Landau lived in Moscow for another six years, but was never able to return to his work. He died in Moscow on 1 April 1968 - the injuries he received in the car accident had caused numerous health complications.
Apart from the Nobel and Lenin Prizes Landau was also awarded three State Prizes of the USSR and was given the title of Hero of Socialist Labor. His works and discoveries were known throughout the Soviet Union and many countries like Denmark, Holland, the US, the UK and France also voted him into their Academies of Sciences.
Family and private life
In his childhood small Landau swore he would never “smoke, drink alcohol or marry.” But in the early 1930s he met Concordia Drobantseva, who left her first husband and fell in love with Landau. She promised she would never be jealous of other women and in 1934 the couple moved in together. Landau considered that there are several things that “kill” a marriage – lies and unfaithfulness, so the couple made a pact “of non-aggression in married life,” which was Landau’s idea which he considered brilliant. The pact gave both Landau and his civil wife relative freedom, and they are known to have had several affairs. The couple was officially married only in 1946, when their son Igor was born. The boy later became a physicist at the Moscow Physics Institute where his famous father once worked as well.

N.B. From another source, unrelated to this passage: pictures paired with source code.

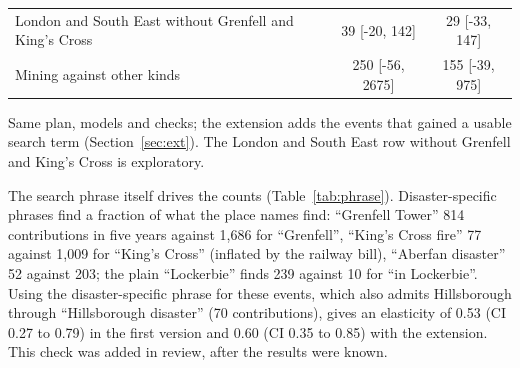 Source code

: \documentclass[11pt,a4paper]{article}
\begin{document}
\begin{table}[tbp]
\begin{threeparttable}
\begin{tabular}{lcc}
\quad London and South East without Grenfell and King's Cross & 39 [-20, 142] & 29 [-33, 147]\\
\quad Mining against other kinds & 250 [-56, 2675] & 155 [-39, 975]\\
\bottomrule\end{tabular}\begin{tablenotes}\footnotesize\item Same plan, models and checks; the extension adds the events that gained a usable search term (Section~\ref{sec:ext}). The London and South East row without Grenfell and King's Cross is exploratory.\end{tablenotes}\end{threeparttable}\end{table}

The search phrase itself drives the counts (Table~\ref{tab:phrase}). Disaster-specific phrases find a fraction of what the place names find: ``Grenfell Tower'' 814 contributions in five years against 1,686 for ``Grenfell'', ``King's Cross fire'' 77 against 1,009 for ``King's Cross'' (inflated by the railway bill), ``Aberfan disaster'' 52 against 203; the plain ``Lockerbie'' finds 239 against 10 for ``in Lockerbie''. Using the disaster-specific phrase for these events, which also admits Hillsborough through ``Hillsborough disaster'' (70 contributions), gives an elasticity of 0.53 (CI 0.27 to 0.79) in the first version and 0.60 (CI 0.35 to 0.85) with the extension. This check was added in review, after the results were known.
\end{document}
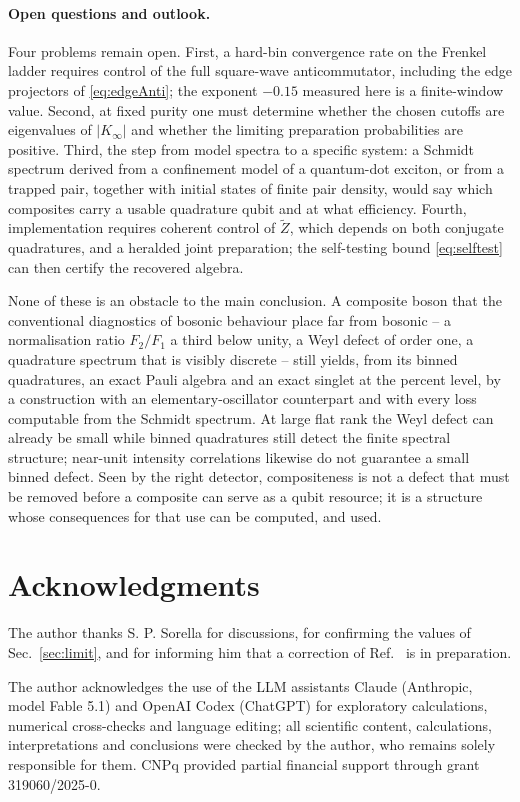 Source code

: \documentclass[11pt,a4paper]{article}
\newcommand{\Zt}{\widetilde Z}
\begin{document}
\paragraph{Open questions and outlook.}
Four problems remain open. First, a hard-bin convergence rate on the Frenkel ladder requires control of the full square-wave anticommutator, including the edge projectors of \eqref{eq:edgeAnti}; the exponent $-0.15$ measured here is a finite-window value. Second, at fixed purity one must determine whether the chosen cutoffs are eigenvalues of $|K_\infty|$ and whether the limiting preparation probabilities are positive. Third, the step from model spectra to a specific system: a Schmidt spectrum derived from a confinement model of a quantum-dot exciton, or from a trapped pair, together with initial states of finite pair density, would say which composites carry a usable quadrature qubit and at what efficiency. Fourth, implementation requires coherent control of $\Zt$, which depends on both conjugate quadratures, and a heralded joint preparation; the self-testing bound \eqref{eq:selftest} can then certify the recovered algebra.

None of these is an obstacle to the main conclusion. A composite boson that the conventional diagnostics of bosonic behaviour place far from bosonic -- a normalisation ratio $F_2/F_1$ a third below unity, a Weyl defect of order one, a quadrature spectrum that is visibly discrete -- still yields, from its binned quadratures, an exact Pauli algebra and an exact singlet at the percent level, by a construction with an elementary-oscillator counterpart and with every loss computable from the Schmidt spectrum. At large flat rank the Weyl defect can already be small while binned quadratures still detect the finite spectral structure; near-unit intensity correlations likewise do not guarantee a small binned defect. Seen by the right detector, compositeness is not a defect that must be removed before a composite can serve as a qubit resource; it is a structure whose consequences for that use can be computed, and used.

\section*{Acknowledgments}
The author thanks S. P. Sorella for discussions, for confirming the values of Sec.~\ref{sec:limit}, and for informing him that a correction of Ref.~\cite{Sorella2026} is in preparation.

The author acknowledges the use of the LLM assistants Claude (Anthropic, model Fable 5.1) and OpenAI Codex (ChatGPT) for exploratory calculations, numerical cross-checks and language editing; all scientific content, calculations, interpretations and conclusions were checked by the author, who remains solely responsible for them. CNPq provided partial financial support through grant \mbox{319060/2025-0}.
\end{document}
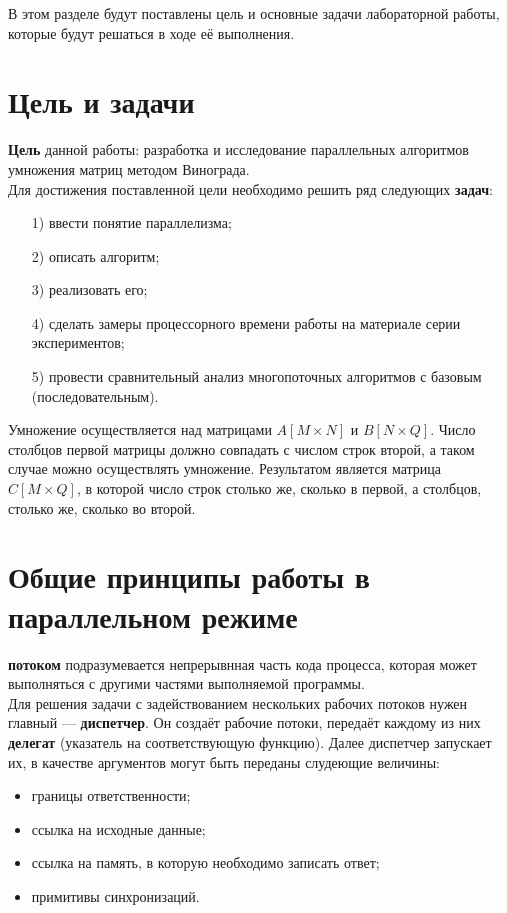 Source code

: В этом разделе будут поставлены цель и основные задачи лабораторной работы, которые будут решаться в ходе её выполнения.

\section{Цель и задачи}
\qquad\textbf{Цель} данной работы: разработка и исследование параллельных алгоритмов умножения матриц методом Винограда.\\

Для достижения поставленной цели необходимо решить ряд следующих \textbf{задач}:
\begin{enumerate}
	\item[1)] ввести понятие параллелизма;
	\item[2)] описать алгоритм;
	\item[3)] реализовать его;
	\item[4)] сделать замеры процессорного времени работы на материале серии экспериментов;
	\item[5)] провести сравнительный анализ многопоточных алгоритмов с базовым (последовательным).
\end{enumerate}

Умножение осуществляется над матрицами $A[M \times N]$ и $B[N \times Q]$. Число столбцов первой матрицы должно совпадать с числом строк второй, а таком случае можно осуществлять умножение. Результатом является матрица $C[M \times Q]$, в которой число строк столько же, сколько в первой, а столбцов, столько же, сколько во второй.

\section{Общие принципы работы в параллельном режиме}
 \textbf{потоком} подразумевается непрерывнная часть кода процесса, которая может выполняться с другими частями выполняемой программы.\\

Для решения задачи с задействованием нескольких рабочих потоков нужен главный --- \textbf{диспетчер}. Он создаёт рабочие потоки, передаёт каждому из них \textbf{делегат} (указатель на соответствующую функцию). Далее диспетчер запускает их, в качестве аргументов могут быть переданы слудеющие величины:
\begin{itemize}
	\item границы ответственности;
	\item ссылка на исходные данные;
	\item ссылка на память, в которую необходимо записать ответ;
	\item примитивы синхронизаций.
\end{itemize}


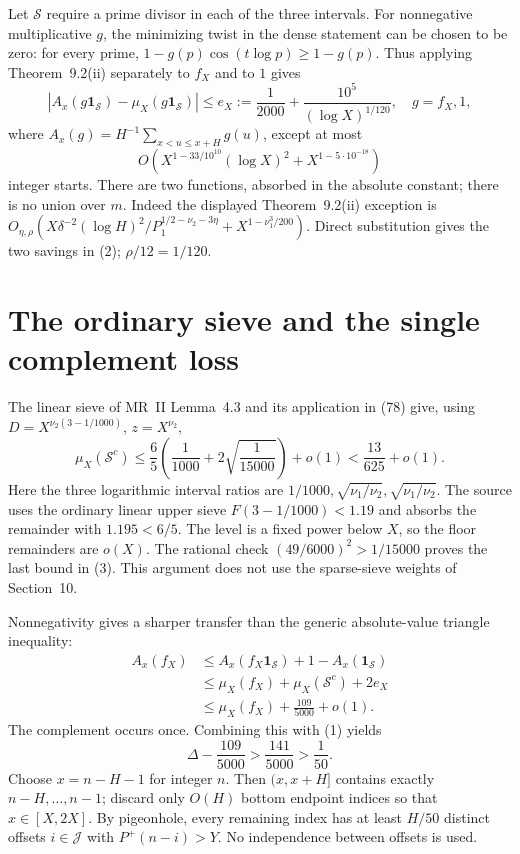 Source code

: \documentclass[11pt]{article}
\begin{document}
Let $\mathcal S$ require a prime divisor in each of the three intervals.
For nonnegative multiplicative $g$, the minimizing twist in the dense
statement can be chosen to be zero: for every prime,
$1-g(p)\cos(t\log p)\ge1-g(p)$.
Thus applying Theorem~9.2(ii) separately to $f_X$ and to $1$ gives
\[
 |A_x(g\mathbf1_{\mathcal S})-\mu_X(g\mathbf1_{\mathcal S})|
 \le e_X:=\frac1{2000}+\frac{10^5}{(\log X)^{1/120}},
 \quad g=f_X,1,
\]
where $A_x(g)=H^{-1}\sum_{x<u\le x+H}g(u)$, except at most
\[
 O\left(X^{1-33/10^{10}}(\log X)^2
            +X^{1-5\cdot10^{-18}}\right) \tag{2}
\]
integer starts. There are two functions, absorbed in the absolute constant;
there is no union over $m$.
Indeed the displayed Theorem~9.2(ii) exception is
$O_{\eta,\rho}(X\delta^{-2}(\log H)^2/P_1^{1/2-\nu_2-3\eta}
+X^{1-\nu_1^3/200})$.
Direct substitution gives the two savings in (2); $\rho/12=1/120$.

\section{The ordinary sieve and the single complement loss}
The linear sieve of MR~II Lemma~4.3 and its application in (78) give,
using $D=X^{\nu_2(3-1/1000)}$, $z=X^{\nu_2}$,
\[
 \mu_X(\mathcal S^c)
 \le\frac65\left(\frac1{1000}+2\sqrt{\frac1{15000}}\right)+o(1)
 <\frac{13}{625}+o(1). \tag{3}
\]
Here the three logarithmic interval ratios are
$1/1000,\sqrt{\nu_1/\nu_2},\sqrt{\nu_1/\nu_2}$.
The source uses the ordinary linear upper sieve $F(3-1/1000)<1.19$
and absorbs the remainder with $1.195<6/5$.
The level is a fixed power below $X$, so the floor remainders are $o(X)$.
The rational check $(49/6000)^2>1/15000$ proves the last bound in (3).
This argument does not use the sparse-sieve weights of Section~10.

Nonnegativity gives a sharper transfer than the generic absolute-value
triangle inequality:
\[
 \begin{aligned}
 A_x(f_X)&\le A_x(f_X\mathbf1_{\mathcal S})+1-A_x(\mathbf1_{\mathcal S})\\
 &\le\mu_X(f_X)+\mu_X(\mathcal S^c)+2e_X\\
 &\le\mu_X(f_X)+\frac{109}{5000}+o(1).
 \end{aligned}
\]
The complement occurs once. Combining this with (1) yields
\[
 \Delta-\frac{109}{5000}>
 \frac{141}{5000}>\frac1{50}. \tag{4}
\]
Choose $x=n-H-1$ for integer $n$. Then $(x,x+H]$ contains exactly
$n-H,\ldots,n-1$; discard only $O(H)$ bottom endpoint indices so that
$x\in[X,2X]$. By pigeonhole, every remaining index has at least $H/50$
distinct offsets $i\in\mathcal J$ with $P^+(n-i)>Y$.
No independence between offsets is used.
\end{document}
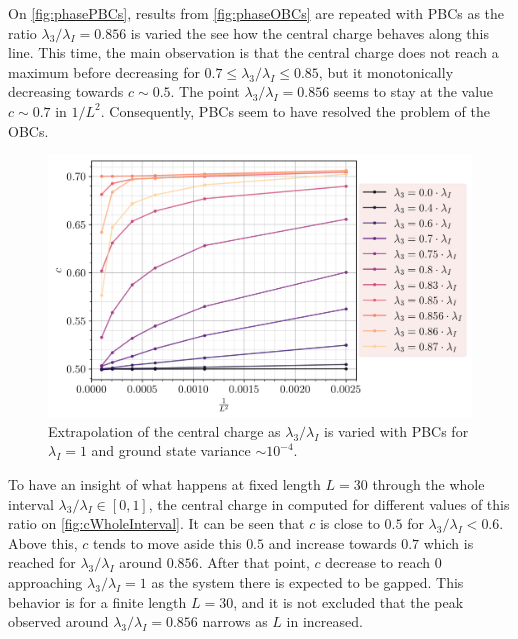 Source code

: 	On \autoref{fig:phasePBCs}, results from \autoref{fig:phaseOBCs} are repeated with PBCs as the ratio $\lambda_3/\lambda_I=0.856$ is varied the see how the central charge behaves along this line. This time, the main observation is that the central charge does not reach a maximum before decreasing for $0.7\leq\lambda_3/\lambda_I\leq0.85$, but it monotonically decreasing towards $c\sim 0.5$. The point $\lambda_3/\lambda_I=0.856$ seems to stay at the value $c \sim 0.7$ in $1/L^2$. Consequently, PBCs seem to have resolved the problem of the OBCs.

	\begin{figure}[h!]
		\centering
		\includegraphics[scale=0.66]{../graphs/phase/pbc/J=1.0_h=1.0_i=1.0_c=0.0.png}
		\caption{Extrapolation of the central charge as $\lambda_3/\lambda_I$ is varied with PBCs for $\lambda_I=1$ and ground state variance $\sim 10^{-4}$.}
		\label{fig:phasePBCs}
	\end{figure}

	To have an insight of what happens at fixed length $L=30$ through the whole interval $\lambda_3/\lambda_I \in [0, 1]$, the central charge in computed for different values of this ratio on \autoref{fig:cWholeInterval}. It can be seen that $c$ is close to $0.5$ for $\lambda_3/\lambda_I<0.6$. Above this, $c$ tends to move aside this $0.5$ and increase towards $0.7$ which is reached for $\lambda_3/\lambda_I$ around $0.856$. After that point, $c$ decrease to reach $0$ approaching $\lambda_3/\lambda_I=1$ as the system there is expected to be gapped. This behavior is for a finite length $L=30$, and it is not excluded that the peak observed around $\lambda_3/\lambda_I=0.856$ narrows as $L$ in increased.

A great physicist and a brilliant humorist
Landau, one of the greatest physicists of all times, is famous not only for his studies. Everyone who knew Landau agrees he was a brilliant humorist. Being an intelligent man and possessing a wonderful sense of humor, Landau encouraged his colleagues and students to joke. He also became the main character of numerous funny stories that were handed down from person to person. Landau also invented a special classification for women: according to him women were either beautiful, pretty or interesting.